=== Records for this task ===

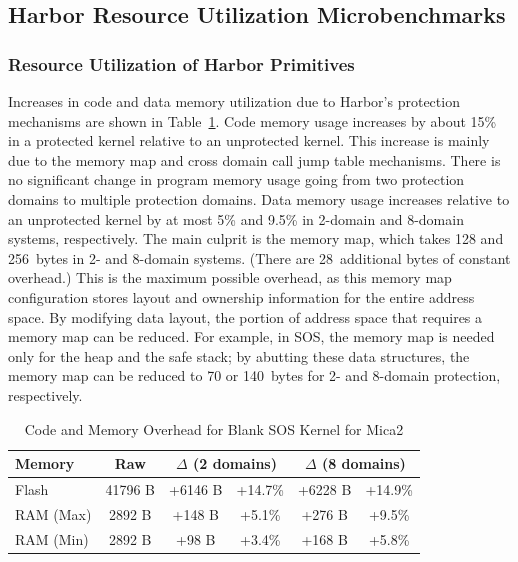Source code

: \subsection{Harbor Resource Utilization Microbenchmarks}
\subsubsection{Resource Utilization of Harbor Primitives}
%
Increases in code and data memory utilization due to Harbor's
protection mechanisms are shown in
Table~\ref{tab:kernel_size_comparison}.
%
Code memory usage increases by about 15\% in a protected kernel
relative to an unprotected kernel.
%
This increase is mainly due to the memory map and cross domain call
jump table mechanisms.
%
There is no significant change in program memory usage going from two
protection domains to multiple protection domains.
%
Data memory usage increases relative to an unprotected kernel by at
most 5\% and 9.5\% in 2-domain and 8-domain systems, respectively.
%
The main culprit is the memory map, which takes 128 and 256~bytes in 2-
and 8-domain systems.  (There are 28~additional bytes of constant
overhead.)
%
This is the maximum possible overhead, as this memory map configuration
stores layout and ownership information for the entire address space.
%
%
By modifying data layout, the portion of address space that requires a
memory map can be reduced.
%
For example, in SOS, the memory map is needed only for the heap and the safe
stack; by abutting these data structures, the memory map can be
reduced to 70 or 140~bytes for 2- and 8-domain protection, respectively.
%
%
\begin{table}[htdp]
\centering
\small{\def\X{\hphantom{0}}
\begin{tabular}{|l|c|c|c|c|c|}
	\hline
	Memory & Raw & \multicolumn{2}{c|}{$\Delta$ (2 domains)} & \multicolumn{2}{c|}{$\Delta$ (8 domains)}
	\\
	\hline
	Flash\raise1pt\hbox{\strut}  & 41796 B & +6146 B & +14.7\% & +6228 B & +14.9\% \\
	RAM (Max) & \X{}2892 B & \X{}+148 B & \X{}+5.1\% & \X{}+276 B &
	\X{}+9.5\% \\
	RAM (Min) & \X{}2892 B & \X{}\X{}+98 B & \X{}+3.4\% & \X{}+168 B &
	\X{}+5.8\% \\
	\hline
\end{tabular}}
\caption{Code and Memory Overhead for Blank SOS Kernel for Mica2}
\label{tab:kernel_size_comparison}
\end{table}
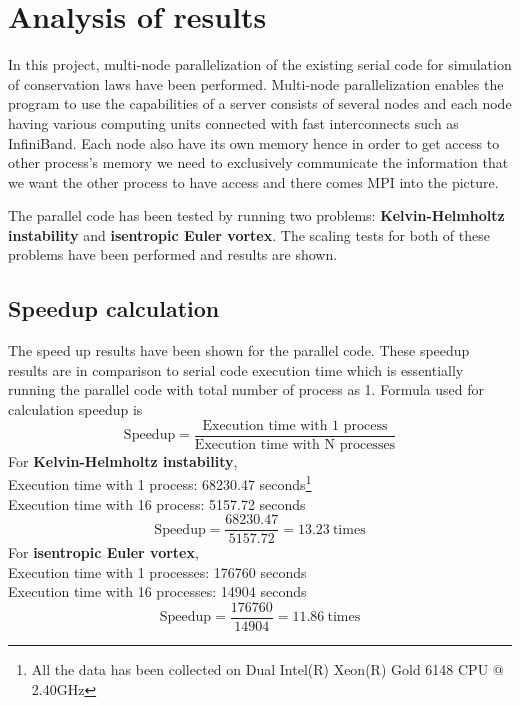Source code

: \section{Analysis of results}
In this project, multi-node parallelization of the existing serial code for simulation of conservation laws have been performed. Multi-node parallelization enables the program to use the capabilities of a server consists of several nodes and each node having various computing units connected with fast interconnects such as {\ttfamily InfiniBand}. Each node also have its own memory hence in order to get access to other process's memory we need to exclusively communicate the information that we want the other process to have access and there comes {\ttfamily MPI} into the picture.

The parallel code has been tested by running two problems: \textbf{Kelvin-Helmholtz instability} and \textbf{isentropic Euler vortex}. The scaling tests for both of these problems have been performed and results are shown.
\subsection{Speedup calculation}
The speed up results have been shown for the parallel code. These speedup results are in comparison to serial code execution time which is essentially running the parallel code with total number of process as 1. Formula used for calculation speedup is
\begin{equation*}
    \text{Speedup} = \frac{\text{Execution time with 1 process}}{\text{Execution time with N processes}}
\end{equation*}
For \textbf{Kelvin-Helmholtz instability}, \\
Execution time with 1 process: 68230.47 seconds\footnote[3]{All the data has been collected on Dual Intel(R) Xeon(R) Gold 6148 CPU @ 2.40GHz}\\
Execution time with 16 process: 5157.72 seconds
\begin{equation*}
    \text{Speedup} = \frac{68230.47}{5157.72} = 13.23~\text{times}
\end{equation*}
\linebreak
For \textbf{isentropic Euler vortex},\\
Execution time with 1 processes: 176760 seconds\footnotemark[3] \\
Execution time with 16 processes: 14904 seconds
\begin{equation*}
    \text{Speedup} = \frac{176760}{14904} = 11.86~\text{times}
\end{equation*}
\vspace{10pt}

===

Exercise prompt »
Copy every line from the records above that contains the word "respectively".

Response to this task »
most 5\% and 9.5\% in 2-domain and 8-domain systems, respectively.
reduced to 70 or 140~bytes for 2- and 8-domain protection, respectively.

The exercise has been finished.